Zonder de middeleeuwse handschriften zouden we maar bitter weinig van de klassieke Romeinse schrijvers weten. In de Koninklijke Bibliotheek van België (KBR) wordt een schat aan minder bekende handschriften bewaard. En ieder handschrift vertelt een eigen verhaal, een verhaal dat soms tot Rome of Italië reikt.
Vandaag aflevering 11: De Schaarsnede
Deze reeks, waarvan je nu en dan een aflevering te lezen krijgt, wordt verzorgd door dr. Michiel Verweij (afdeling Oude en kostbare drukken) van de Koninklijke Bibliotheek van België. Dit is de elfde bijdrage in de Manuscript Mysteries, waarin Rome nooit ver weg is. De vorige bijdragen in deze reeks kan je hier nalezen.
Dit artikel is opgedragen aan mijn Brusselse collega’s in de afdelingen van de Handschriften en de Kostbare Werken.
* * * * *
Een schaar!’, riep de Grote Speurder ineens uit. Onmiddellijk brak er lichte paniek uit in de leeszaal van de Handschriftenafdeling. Scharen zijn daar geen geliefde werktuigen. U kunt zich indenken waarom.
De medewerkster vooraan probeerde behoedzaam, zonder dat de Grote Speurder (die vrij dichtbij zat) het zou zien, de schaar op haar bureau te begraven onder allerlei geprint papier. Andere collega’s rommelden snel, onschuldig kijkend, in hun bureaula. Binnen 15 seconden na de uitroep van de Grote Speurder was er geen schaar meer te zien in de afdeling.
Maar de Grote Speurder was de hele paniek volledig ontgaan. Wat u ook van hem denkt, hij zou nooit zomaar het mes (of de schaar) zetten in een handschrift. En al helemaal niet het grote volume dat voor hem lag. Ms. 12172. De Livius van Brussel.
Titus Livius is bepaald niet zonder kleerscheuren door de middeleeuwen gekomen. (Met excuus voor de blijvende verscheurende en knippende beeldspraak.) Van de oorspronkelijk 142 boeken bezitten wij er nog 45. Livius’ magistrale geschiedenis van Rome vanaf de stichting van de stad tot het jaar 9 v.Chr. is opgebouwd in groepen van 5 en van 10 boeken, decaden.
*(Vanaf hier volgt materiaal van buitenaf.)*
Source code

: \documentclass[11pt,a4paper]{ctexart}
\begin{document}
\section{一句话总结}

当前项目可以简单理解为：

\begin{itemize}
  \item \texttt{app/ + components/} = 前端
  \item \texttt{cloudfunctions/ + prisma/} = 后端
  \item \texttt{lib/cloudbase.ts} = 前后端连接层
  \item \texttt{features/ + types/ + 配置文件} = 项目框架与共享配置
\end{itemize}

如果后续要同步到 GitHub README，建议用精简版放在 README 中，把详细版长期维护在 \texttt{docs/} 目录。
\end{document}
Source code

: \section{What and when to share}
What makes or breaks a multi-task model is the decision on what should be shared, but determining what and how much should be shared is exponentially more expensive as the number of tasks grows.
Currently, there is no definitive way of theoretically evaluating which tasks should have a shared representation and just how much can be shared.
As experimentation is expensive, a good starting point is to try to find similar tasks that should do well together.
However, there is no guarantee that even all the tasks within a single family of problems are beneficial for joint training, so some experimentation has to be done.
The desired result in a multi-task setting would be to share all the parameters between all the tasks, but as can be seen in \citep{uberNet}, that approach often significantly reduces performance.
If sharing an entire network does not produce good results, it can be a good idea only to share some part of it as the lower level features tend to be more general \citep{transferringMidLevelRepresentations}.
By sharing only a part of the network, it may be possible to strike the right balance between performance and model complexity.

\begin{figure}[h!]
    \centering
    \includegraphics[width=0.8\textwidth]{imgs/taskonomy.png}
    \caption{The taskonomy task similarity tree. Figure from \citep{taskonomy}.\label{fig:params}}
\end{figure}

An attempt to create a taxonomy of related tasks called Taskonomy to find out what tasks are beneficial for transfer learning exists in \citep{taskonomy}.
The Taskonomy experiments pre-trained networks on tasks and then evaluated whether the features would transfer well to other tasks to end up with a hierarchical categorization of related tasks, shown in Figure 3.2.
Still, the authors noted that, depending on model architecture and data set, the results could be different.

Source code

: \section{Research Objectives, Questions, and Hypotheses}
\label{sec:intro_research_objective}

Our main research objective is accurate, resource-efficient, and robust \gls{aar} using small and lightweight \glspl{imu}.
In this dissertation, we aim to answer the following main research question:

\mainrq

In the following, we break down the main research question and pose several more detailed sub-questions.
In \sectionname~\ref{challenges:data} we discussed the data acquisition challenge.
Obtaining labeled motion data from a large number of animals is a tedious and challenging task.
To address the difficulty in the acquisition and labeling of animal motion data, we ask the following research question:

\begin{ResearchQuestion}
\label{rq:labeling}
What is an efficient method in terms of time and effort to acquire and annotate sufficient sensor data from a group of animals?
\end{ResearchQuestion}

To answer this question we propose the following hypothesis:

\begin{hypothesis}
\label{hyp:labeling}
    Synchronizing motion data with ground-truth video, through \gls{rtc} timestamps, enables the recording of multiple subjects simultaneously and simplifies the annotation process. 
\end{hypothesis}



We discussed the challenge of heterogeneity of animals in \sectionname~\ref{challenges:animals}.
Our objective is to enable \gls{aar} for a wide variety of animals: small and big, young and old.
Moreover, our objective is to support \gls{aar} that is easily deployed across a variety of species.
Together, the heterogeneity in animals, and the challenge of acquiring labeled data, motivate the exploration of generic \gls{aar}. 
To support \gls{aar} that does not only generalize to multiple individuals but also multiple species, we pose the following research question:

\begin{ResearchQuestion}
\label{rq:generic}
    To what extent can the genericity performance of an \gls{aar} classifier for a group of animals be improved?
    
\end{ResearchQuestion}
We bezitten zo nog de eerste, derde en vierde decade alsook de eerste helft van de vijfde. De tweede met het relaas van de Eerste Punische Oorlog is reddeloos verloren. Livius’ proza is meeslepend: een epische stijl die past bij de verhalenverteller die hij in eerste instantie was.
Alle verhalen die u zich spontaan kunt herinneren over de Romeinse geschiedenis van vóór 150 v.Chr., over de Koningstijd en de Republiek tot aan de verwoesting van Carthago, herinnert u zich zoals Livius ze vertelde.
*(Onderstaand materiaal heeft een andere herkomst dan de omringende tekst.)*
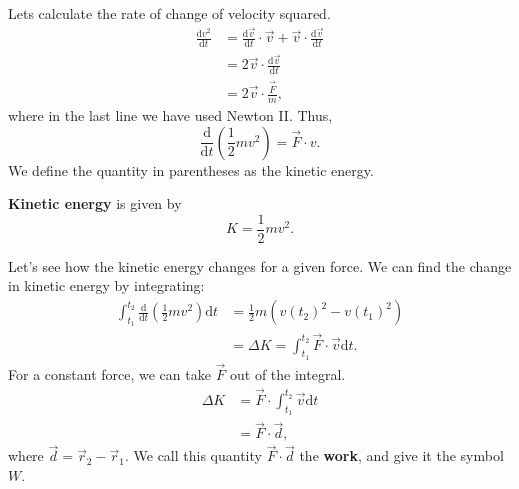 \documentclass[../newtonian_mechanics.tex]{subfiles}
\begin{document}
        \paragraph{}
        Lets calculate the rate of change of velocity squared.
        \begin{align}
            \frac{\mathrm{d}v^2}{\mathrm{d}t}&=\frac{\mathrm{d}\vec{v}}{\mathrm{d}t}\cdot\vec{v}+\vec{v}\cdot\frac{\mathrm{d}\vec{v}}{\mathrm{d}t}\\
            &=2\vec{v}\cdot\frac{\mathrm{d}\vec{v}}{\mathrm{d}t}\\
            &=2\vec{v}\cdot\frac{\vec{F}}{m},
        \end{align}
        where in the last line we have used Newton II. Thus,
        \begin{equation}
            \frac{\mathrm{d}}{\mathrm{d}t}\left(\frac{1}{2}mv^2\right)=\vec{F}\cdot{v}.
        \end{equation}
        We define the quantity in parentheses as the kinetic energy.
        \begin{definition}
            \textbf{Kinetic energy} is given by
            \begin{equation}
                K=\frac{1}{2}mv^2.
            \end{equation}
        \end{definition}
        Let's see how the kinetic energy changes for a given force. We can find the change in kinetic energy by integrating:
        \begin{align}
            \int_{t_1}^{t_2}\frac{\mathrm{d}}{\mathrm{d}t}\left(\frac{1}{2}mv^2\right)\mathrm{d}t&=\frac{1}{2}m(v(t_2)^2-v(t_1)^2)\\
            &=\Delta K=\int_{t_1}^{t_2}\vec{F}\cdot\vec{v}\mathrm{d}t.
        \end{align}
        For a constant force, we can take $\vec{F}$ out of the integral.
        \begin{align}
            \Delta K &= \vec{F}\cdot\int_{t_1}^{t_2}\vec{v}\mathrm{d}t\\
            &=\vec{F}\cdot\vec{d},
        \end{align}
        where $\vec{d}=\vec{r}_2-\vec{r}_1$.
        We call this quantity $\vec{F}\cdot\vec{d}$ the \textbf{work}, and give it the symbol $W$.
\end{document}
Als u Hannibal over de Alpen ziet trekken, is dat Livius’ verhaal en dat geldt voor al die roemruchte moedige Romeinse helden, Romulus, Brutus en Collatinus, Horatius Cocles, Mucius Scaevola, Cloelia, Cincinnatus, Camillus, Scipio, Fabius Cunctator.
‘Een schaar!’ mijmerde de Grote Speurder iets minder luid en hij keek op. Tot zijn verrassing zag hij hoe de collega’s van de Handschriftenzaal schier wit van angst hem aanstaarden met dolle ogen, hun handen krampachtig op iets gelegd. Hij begreep er niets van.
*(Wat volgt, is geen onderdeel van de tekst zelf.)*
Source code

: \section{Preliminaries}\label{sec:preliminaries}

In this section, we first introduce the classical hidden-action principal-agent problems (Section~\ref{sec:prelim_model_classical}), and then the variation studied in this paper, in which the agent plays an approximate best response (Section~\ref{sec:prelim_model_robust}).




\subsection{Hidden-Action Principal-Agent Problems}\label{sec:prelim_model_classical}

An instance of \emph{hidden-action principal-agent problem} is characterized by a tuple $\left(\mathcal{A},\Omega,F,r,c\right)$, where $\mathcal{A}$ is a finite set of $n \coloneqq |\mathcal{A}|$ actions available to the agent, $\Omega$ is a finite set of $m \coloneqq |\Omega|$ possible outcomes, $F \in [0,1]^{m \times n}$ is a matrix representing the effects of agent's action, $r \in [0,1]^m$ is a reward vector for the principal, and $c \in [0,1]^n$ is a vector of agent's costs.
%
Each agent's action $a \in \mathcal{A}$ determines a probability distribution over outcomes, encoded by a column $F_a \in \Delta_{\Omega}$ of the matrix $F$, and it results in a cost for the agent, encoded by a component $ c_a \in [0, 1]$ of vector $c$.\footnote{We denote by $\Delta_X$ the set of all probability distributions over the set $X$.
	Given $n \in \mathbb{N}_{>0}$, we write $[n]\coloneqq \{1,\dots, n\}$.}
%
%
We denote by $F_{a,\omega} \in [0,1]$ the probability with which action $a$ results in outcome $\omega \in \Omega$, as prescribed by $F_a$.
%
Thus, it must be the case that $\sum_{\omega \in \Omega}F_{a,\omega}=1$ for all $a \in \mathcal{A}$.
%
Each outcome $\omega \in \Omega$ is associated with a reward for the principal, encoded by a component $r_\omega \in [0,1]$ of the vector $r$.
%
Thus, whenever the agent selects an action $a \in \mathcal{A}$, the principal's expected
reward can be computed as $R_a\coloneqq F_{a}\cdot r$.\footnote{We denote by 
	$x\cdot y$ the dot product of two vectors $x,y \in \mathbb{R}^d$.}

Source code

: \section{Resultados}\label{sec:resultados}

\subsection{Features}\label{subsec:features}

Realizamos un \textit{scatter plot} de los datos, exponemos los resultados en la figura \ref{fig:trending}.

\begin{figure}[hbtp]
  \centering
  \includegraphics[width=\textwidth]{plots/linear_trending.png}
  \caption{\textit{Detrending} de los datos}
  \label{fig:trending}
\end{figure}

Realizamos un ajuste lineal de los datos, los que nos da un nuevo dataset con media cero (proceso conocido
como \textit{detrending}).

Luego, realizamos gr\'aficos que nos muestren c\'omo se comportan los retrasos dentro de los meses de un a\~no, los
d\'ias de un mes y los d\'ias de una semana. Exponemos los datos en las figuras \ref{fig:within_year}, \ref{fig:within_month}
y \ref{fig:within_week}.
Hij trok zijn schouders op en keek weer naar het handschrift dat voor hem op tafel lag. Ms. 12172 dus. Een Latijnse Livius. Eerste decade. Noord-Italië. 15de eeuw. Een beeld van een schrift, werkelijk een topstuk van humanistische minuskel. Alsof het gedrukt was.
De eerste pagina van de tekst was versierd met een gehistorieerde initiaal F waarin een persoon in de dracht van een geleerde uit de Renaissance op een katheder zat en wellicht Livius moest voorstellen. Niet een topstuk van schilderkunst, maar aanmerkelijk beter dan wat de Grote Speurder zelf zou hebben gepresteerd en dat wist hij maar al te goed. Dat was allemaal normaal. Blad, tekst, initiaal.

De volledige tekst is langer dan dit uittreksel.